There is a world of difference between the generic dishes you cite, and the personalized 'haute cuisine' of Boloud et al. At the highest level, and never more so than at present, fortunes are made on chefs' ability to create and innovate. Unfortunately there are some high profile chefs, who, lacking this ability, rely on importing other chefs' creative endeavour into their own menus and claiming the credit for themselves. Your compelling what's-yours-is-mine rationale may make you feel this is acceptable, but it's hardly rooted the moral or ethical foundations of the society in which you live.

Give me a break! How do you think those dishes I cited became generic?

If you as a chef don't have faith in both the merit of your creations along with your ability to carry them out like nobody else, YOU have chosen the wrong field! If you weaken at the knees and cry fowl at the prospect of some other chef challenging you at that same dish, you deserve defeat.

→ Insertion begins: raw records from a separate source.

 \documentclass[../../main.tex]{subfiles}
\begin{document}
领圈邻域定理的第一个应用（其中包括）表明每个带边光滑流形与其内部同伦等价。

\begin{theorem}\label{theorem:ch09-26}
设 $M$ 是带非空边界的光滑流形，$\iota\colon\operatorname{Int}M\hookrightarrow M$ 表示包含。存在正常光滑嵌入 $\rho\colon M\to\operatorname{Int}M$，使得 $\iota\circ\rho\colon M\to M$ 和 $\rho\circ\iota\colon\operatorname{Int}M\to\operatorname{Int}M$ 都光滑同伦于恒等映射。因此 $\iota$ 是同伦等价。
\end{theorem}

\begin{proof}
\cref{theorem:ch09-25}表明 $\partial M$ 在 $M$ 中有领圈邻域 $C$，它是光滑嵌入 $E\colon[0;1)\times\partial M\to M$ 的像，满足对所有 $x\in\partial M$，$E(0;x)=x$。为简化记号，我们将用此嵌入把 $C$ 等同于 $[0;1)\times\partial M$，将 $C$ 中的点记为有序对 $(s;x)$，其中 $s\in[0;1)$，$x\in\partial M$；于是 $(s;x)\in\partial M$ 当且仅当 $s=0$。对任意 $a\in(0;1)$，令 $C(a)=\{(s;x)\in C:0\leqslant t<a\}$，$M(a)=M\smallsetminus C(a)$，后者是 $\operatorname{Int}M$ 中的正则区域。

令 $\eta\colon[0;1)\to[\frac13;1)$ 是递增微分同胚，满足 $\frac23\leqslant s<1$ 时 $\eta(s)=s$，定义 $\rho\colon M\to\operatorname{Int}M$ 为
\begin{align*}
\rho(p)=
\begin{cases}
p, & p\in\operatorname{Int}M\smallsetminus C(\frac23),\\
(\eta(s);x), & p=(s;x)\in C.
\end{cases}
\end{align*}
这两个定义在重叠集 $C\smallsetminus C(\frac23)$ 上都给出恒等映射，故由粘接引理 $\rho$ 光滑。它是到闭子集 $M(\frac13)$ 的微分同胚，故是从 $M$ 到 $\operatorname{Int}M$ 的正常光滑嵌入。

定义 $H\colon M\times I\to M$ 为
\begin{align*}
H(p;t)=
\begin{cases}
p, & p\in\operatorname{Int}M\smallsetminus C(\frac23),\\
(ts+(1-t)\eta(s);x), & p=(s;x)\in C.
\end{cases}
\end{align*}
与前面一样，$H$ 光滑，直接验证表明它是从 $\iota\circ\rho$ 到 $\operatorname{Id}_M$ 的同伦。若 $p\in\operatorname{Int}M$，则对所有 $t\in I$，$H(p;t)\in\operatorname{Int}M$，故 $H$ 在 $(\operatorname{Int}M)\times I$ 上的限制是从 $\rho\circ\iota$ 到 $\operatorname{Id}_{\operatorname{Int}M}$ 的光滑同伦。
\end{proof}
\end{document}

Your fortunes as a chef should be made or broken in how well you can execute that creativity you signed on for as well as how you respond to the challenges that come with the job and shouldn't be guaranteed because you thought of it first. Let's face it, the 'haute cuisine' of Boloud et al of today could be the french fries of the future and I'm comfortable with that. If great chefs were made or broken based on their creativity of thinking alone, this would be a different world and a sadder place for it.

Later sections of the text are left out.